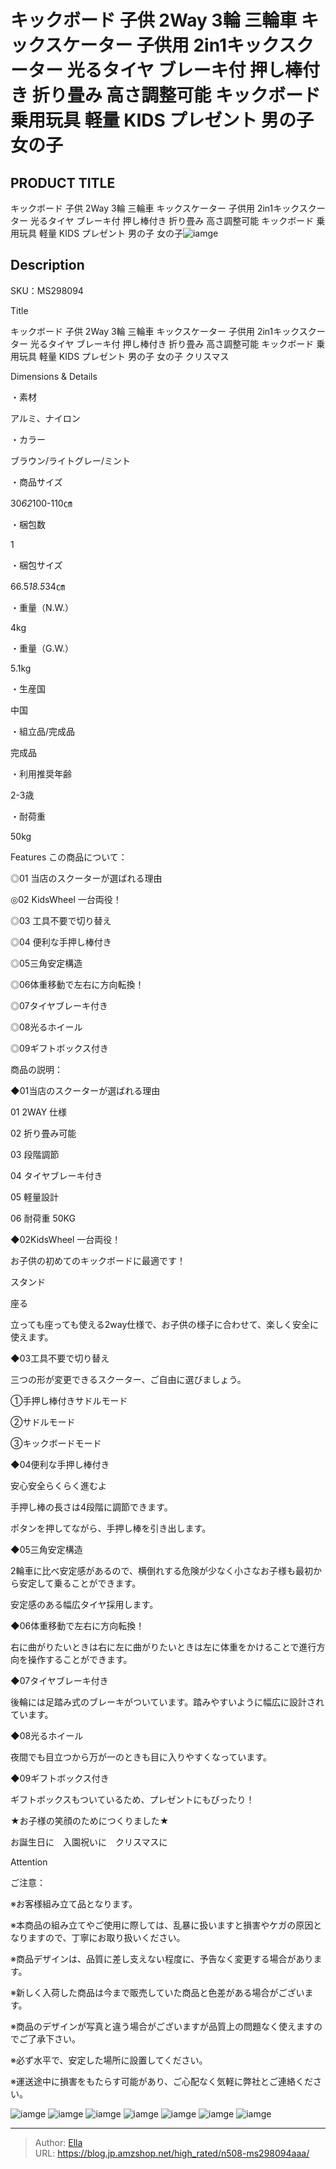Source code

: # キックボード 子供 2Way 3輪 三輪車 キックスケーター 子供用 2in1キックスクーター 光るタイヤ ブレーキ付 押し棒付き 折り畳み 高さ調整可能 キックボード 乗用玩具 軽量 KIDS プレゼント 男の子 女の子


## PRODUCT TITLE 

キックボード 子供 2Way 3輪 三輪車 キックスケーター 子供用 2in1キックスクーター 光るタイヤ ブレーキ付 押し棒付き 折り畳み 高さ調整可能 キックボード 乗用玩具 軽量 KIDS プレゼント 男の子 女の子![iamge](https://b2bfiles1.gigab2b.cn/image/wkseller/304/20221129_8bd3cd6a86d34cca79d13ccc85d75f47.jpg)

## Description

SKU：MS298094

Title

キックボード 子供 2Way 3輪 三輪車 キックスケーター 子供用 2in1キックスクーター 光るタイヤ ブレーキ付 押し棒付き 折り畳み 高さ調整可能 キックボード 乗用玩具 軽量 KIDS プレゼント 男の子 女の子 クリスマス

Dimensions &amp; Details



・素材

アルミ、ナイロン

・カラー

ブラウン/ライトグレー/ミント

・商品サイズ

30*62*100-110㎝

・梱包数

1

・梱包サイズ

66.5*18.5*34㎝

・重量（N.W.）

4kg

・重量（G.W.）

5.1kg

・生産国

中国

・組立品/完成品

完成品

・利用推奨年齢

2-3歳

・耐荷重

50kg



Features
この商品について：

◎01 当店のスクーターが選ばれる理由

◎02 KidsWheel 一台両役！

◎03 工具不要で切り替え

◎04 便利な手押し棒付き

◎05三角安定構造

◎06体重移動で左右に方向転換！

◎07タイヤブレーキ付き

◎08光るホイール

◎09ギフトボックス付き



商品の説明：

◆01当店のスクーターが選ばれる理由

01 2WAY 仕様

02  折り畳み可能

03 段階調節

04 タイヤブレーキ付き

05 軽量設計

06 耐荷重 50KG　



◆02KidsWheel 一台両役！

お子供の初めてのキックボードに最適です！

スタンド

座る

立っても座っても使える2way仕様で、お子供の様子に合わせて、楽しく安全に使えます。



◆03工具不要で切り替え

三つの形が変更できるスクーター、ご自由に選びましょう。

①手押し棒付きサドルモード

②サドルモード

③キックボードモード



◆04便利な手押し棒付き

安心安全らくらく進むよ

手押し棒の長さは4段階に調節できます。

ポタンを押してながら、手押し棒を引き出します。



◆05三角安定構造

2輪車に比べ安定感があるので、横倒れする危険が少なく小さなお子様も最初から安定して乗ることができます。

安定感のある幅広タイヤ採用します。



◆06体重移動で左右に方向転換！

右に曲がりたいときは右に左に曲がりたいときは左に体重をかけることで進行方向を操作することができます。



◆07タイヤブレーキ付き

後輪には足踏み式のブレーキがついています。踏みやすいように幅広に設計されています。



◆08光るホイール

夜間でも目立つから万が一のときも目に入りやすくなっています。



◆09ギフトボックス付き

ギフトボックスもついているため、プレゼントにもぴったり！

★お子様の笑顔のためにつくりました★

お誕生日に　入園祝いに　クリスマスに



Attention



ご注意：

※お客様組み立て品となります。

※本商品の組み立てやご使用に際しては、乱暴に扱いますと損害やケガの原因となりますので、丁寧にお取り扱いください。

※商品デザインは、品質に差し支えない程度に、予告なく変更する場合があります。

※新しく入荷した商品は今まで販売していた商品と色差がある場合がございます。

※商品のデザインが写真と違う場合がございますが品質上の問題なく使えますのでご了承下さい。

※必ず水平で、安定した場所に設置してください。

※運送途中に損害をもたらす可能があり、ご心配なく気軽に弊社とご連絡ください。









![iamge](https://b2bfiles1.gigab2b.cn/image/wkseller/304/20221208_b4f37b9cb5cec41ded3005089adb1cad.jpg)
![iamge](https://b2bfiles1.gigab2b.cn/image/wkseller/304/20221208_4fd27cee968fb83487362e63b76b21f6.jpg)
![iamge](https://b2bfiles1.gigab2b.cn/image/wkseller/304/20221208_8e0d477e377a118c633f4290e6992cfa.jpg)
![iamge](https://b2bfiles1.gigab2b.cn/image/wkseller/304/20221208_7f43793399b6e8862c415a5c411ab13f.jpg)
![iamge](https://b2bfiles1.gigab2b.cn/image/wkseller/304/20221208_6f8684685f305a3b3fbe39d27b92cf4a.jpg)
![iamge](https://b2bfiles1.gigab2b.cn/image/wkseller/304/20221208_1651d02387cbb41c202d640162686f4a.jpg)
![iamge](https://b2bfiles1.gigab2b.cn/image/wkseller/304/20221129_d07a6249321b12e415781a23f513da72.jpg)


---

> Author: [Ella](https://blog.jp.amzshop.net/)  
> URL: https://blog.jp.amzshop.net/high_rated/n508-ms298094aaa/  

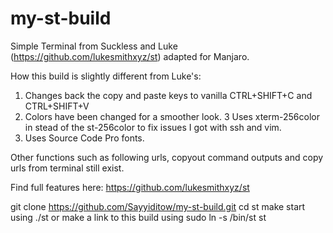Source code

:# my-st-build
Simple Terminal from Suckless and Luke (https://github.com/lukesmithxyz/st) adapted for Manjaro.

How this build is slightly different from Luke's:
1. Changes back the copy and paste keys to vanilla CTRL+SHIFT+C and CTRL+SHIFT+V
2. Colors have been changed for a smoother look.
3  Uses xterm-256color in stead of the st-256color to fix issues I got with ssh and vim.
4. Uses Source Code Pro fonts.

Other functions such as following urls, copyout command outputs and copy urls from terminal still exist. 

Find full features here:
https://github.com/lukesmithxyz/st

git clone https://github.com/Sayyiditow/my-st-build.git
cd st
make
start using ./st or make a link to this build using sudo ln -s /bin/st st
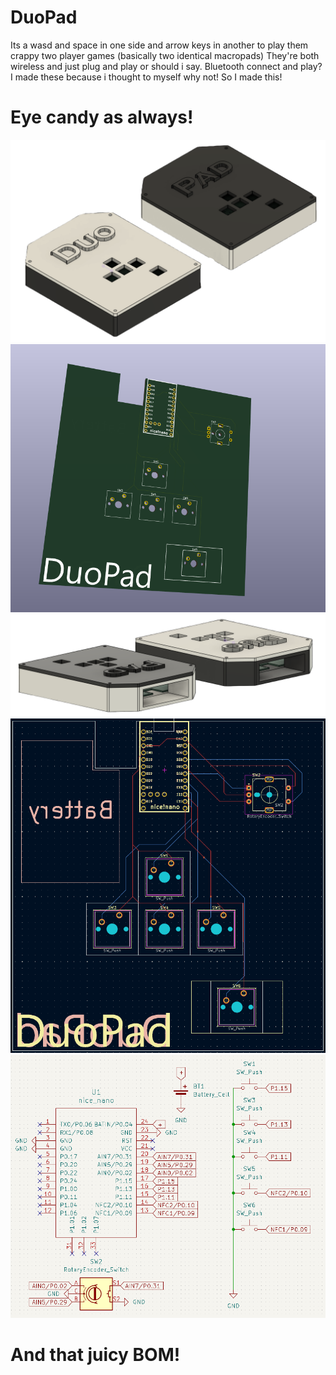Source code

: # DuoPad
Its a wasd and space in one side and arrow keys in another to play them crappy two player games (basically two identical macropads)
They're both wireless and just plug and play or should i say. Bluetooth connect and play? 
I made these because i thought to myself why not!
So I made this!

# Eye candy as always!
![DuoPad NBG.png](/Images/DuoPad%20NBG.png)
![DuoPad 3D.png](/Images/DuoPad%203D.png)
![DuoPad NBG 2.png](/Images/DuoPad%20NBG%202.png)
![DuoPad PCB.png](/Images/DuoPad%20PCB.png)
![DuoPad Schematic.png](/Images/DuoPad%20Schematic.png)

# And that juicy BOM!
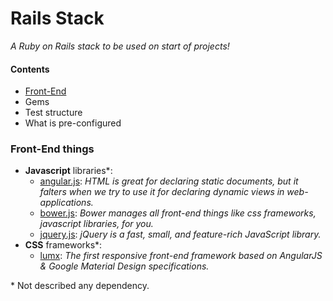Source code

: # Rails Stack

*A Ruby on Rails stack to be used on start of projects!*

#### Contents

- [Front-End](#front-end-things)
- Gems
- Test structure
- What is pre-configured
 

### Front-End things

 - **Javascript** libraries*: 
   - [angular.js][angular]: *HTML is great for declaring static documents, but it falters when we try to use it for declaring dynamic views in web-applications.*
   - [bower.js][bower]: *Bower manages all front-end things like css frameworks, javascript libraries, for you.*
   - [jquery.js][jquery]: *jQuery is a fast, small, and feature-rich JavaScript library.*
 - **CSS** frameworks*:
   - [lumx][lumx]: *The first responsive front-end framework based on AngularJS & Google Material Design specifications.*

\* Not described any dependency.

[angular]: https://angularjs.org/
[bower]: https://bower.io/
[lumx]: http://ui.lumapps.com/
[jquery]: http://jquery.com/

==================================================

*THE PROBLEM*
Except for pictures, copy the records above exactly.

*WRITTEN RESPONSE*
Source code

: # キックボード 子供 2Way 3輪 三輪車 キックスケーター 子供用 2in1キックスクーター 光るタイヤ ブレーキ付 押し棒付き 折り畳み 高さ調整可能 キックボード 乗用玩具 軽量 KIDS プレゼント 男の子 女の子


## PRODUCT TITLE 

キックボード 子供 2Way 3輪 三輪車 キックスケーター 子供用 2in1キックスクーター 光るタイヤ ブレーキ付 押し棒付き 折り畳み 高さ調整可能 キックボード 乗用玩具 軽量 KIDS プレゼント 男の子 女の子![iamge](https://b2bfiles1.gigab2b.cn/image/wkseller/304/20221129_8bd3cd6a86d34cca79d13ccc85d75f47.jpg)

## Description

SKU：MS298094

Title

キックボード 子供 2Way 3輪 三輪車 キックスケーター 子供用 2in1キックスクーター 光るタイヤ ブレーキ付 押し棒付き 折り畳み 高さ調整可能 キックボード 乗用玩具 軽量 KIDS プレゼント 男の子 女の子 クリスマス

Dimensions &amp; Details



・素材

アルミ、ナイロン

・カラー

ブラウン/ライトグレー/ミント

・商品サイズ

30*62*100-110㎝

・梱包数

1

・梱包サイズ

66.5*18.5*34㎝

・重量（N.W.）

4kg

・重量（G.W.）

5.1kg

・生産国

中国

・組立品/完成品

完成品

・利用推奨年齢

2-3歳

・耐荷重

50kg



Features
この商品について：

◎01 当店のスクーターが選ばれる理由

◎02 KidsWheel 一台両役！

◎03 工具不要で切り替え

◎04 便利な手押し棒付き

◎05三角安定構造

◎06体重移動で左右に方向転換！

◎07タイヤブレーキ付き

◎08光るホイール

◎09ギフトボックス付き



商品の説明：

◆01当店のスクーターが選ばれる理由

01 2WAY 仕様

02  折り畳み可能

03 段階調節

04 タイヤブレーキ付き

05 軽量設計

06 耐荷重 50KG　



◆02KidsWheel 一台両役！

お子供の初めてのキックボードに最適です！

スタンド

座る

立っても座っても使える2way仕様で、お子供の様子に合わせて、楽しく安全に使えます。



◆03工具不要で切り替え

三つの形が変更できるスクーター、ご自由に選びましょう。

①手押し棒付きサドルモード

②サドルモード

③キックボードモード



◆04便利な手押し棒付き

安心安全らくらく進むよ

手押し棒の長さは4段階に調節できます。

ポタンを押してながら、手押し棒を引き出します。



◆05三角安定構造

2輪車に比べ安定感があるので、横倒れする危険が少なく小さなお子様も最初から安定して乗ることができます。

安定感のある幅広タイヤ採用します。



◆06体重移動で左右に方向転換！

右に曲がりたいときは右に左に曲がりたいときは左に体重をかけることで進行方向を操作することができます。



◆07タイヤブレーキ付き

後輪には足踏み式のブレーキがついています。踏みやすいように幅広に設計されています。



◆08光るホイール

夜間でも目立つから万が一のときも目に入りやすくなっています。



◆09ギフトボックス付き

ギフトボックスもついているため、プレゼントにもぴったり！

★お子様の笑顔のためにつくりました★

お誕生日に　入園祝いに　クリスマスに



Attention



ご注意：

※お客様組み立て品となります。

※本商品の組み立てやご使用に際しては、乱暴に扱いますと損害やケガの原因となりますので、丁寧にお取り扱いください。

※商品デザインは、品質に差し支えない程度に、予告なく変更する場合があります。

※新しく入荷した商品は今まで販売していた商品と色差がある場合がございます。

※商品のデザインが写真と違う場合がございますが品質上の問題なく使えますのでご了承下さい。

※必ず水平で、安定した場所に設置してください。

※運送途中に損害をもたらす可能があり、ご心配なく気軽に弊社とご連絡ください。









![iamge](https://b2bfiles1.gigab2b.cn/image/wkseller/304/20221208_b4f37b9cb5cec41ded3005089adb1cad.jpg)
![iamge](https://b2bfiles1.gigab2b.cn/image/wkseller/304/20221208_4fd27cee968fb83487362e63b76b21f6.jpg)
![iamge](https://b2bfiles1.gigab2b.cn/image/wkseller/304/20221208_8e0d477e377a118c633f4290e6992cfa.jpg)
![iamge](https://b2bfiles1.gigab2b.cn/image/wkseller/304/20221208_7f43793399b6e8862c415a5c411ab13f.jpg)
![iamge](https://b2bfiles1.gigab2b.cn/image/wkseller/304/20221208_6f8684685f305a3b3fbe39d27b92cf4a.jpg)
![iamge](https://b2bfiles1.gigab2b.cn/image/wkseller/304/20221208_1651d02387cbb41c202d640162686f4a.jpg)
![iamge](https://b2bfiles1.gigab2b.cn/image/wkseller/304/20221129_d07a6249321b12e415781a23f513da72.jpg)


---

> Author: [Ella](https://blog.jp.amzshop.net/)  
> URL: https://blog.jp.amzshop.net/high_rated/n508-ms298094aaa/  

Source code

:# my-st-build
Simple Terminal from Suckless and Luke (https://github.com/lukesmithxyz/st) adapted for Manjaro.

How this build is slightly different from Luke's:
1. Changes back the copy and paste keys to vanilla CTRL+SHIFT+C and CTRL+SHIFT+V
2. Colors have been changed for a smoother look.
3  Uses xterm-256color in stead of the st-256color to fix issues I got with ssh and vim.
4. Uses Source Code Pro fonts.

Other functions such as following urls, copyout command outputs and copy urls from terminal still exist. 

Find full features here:
https://github.com/lukesmithxyz/st

git clone https://github.com/Sayyiditow/my-st-build.git
cd st
make
start using ./st or make a link to this build using sudo ln -s /bin/st st
Source code

: # DuoPad
Its a wasd and space in one side and arrow keys in another to play them crappy two player games (basically two identical macropads)
They're both wireless and just plug and play or should i say. Bluetooth connect and play? 
I made these because i thought to myself why not!
So I made this!

# Eye candy as always!
![DuoPad NBG.png](/Images/DuoPad%20NBG.png)
![DuoPad 3D.png](/Images/DuoPad%203D.png)
![DuoPad NBG 2.png](/Images/DuoPad%20NBG%202.png)
![DuoPad PCB.png](/Images/DuoPad%20PCB.png)
![DuoPad Schematic.png](/Images/DuoPad%20Schematic.png)

# And that juicy BOM!
Source code

: # Rails Stack

*A Ruby on Rails stack to be used on start of projects!*

#### Contents

- [Front-End](#front-end-things)
- Gems
- Test structure
- What is pre-configured
 

### Front-End things

 - **Javascript** libraries*: 
   - [angular.js][angular]: *HTML is great for declaring static documents, but it falters when we try to use it for declaring dynamic views in web-applications.*
   - [bower.js][bower]: *Bower manages all front-end things like css frameworks, javascript libraries, for you.*
   - [jquery.js][jquery]: *jQuery is a fast, small, and feature-rich JavaScript library.*
 - **CSS** frameworks*:
   - [lumx][lumx]: *The first responsive front-end framework based on AngularJS & Google Material Design specifications.*

\* Not described any dependency.

[angular]: https://angularjs.org/
[bower]: https://bower.io/
[lumx]: http://ui.lumapps.com/
[jquery]: http://jquery.com/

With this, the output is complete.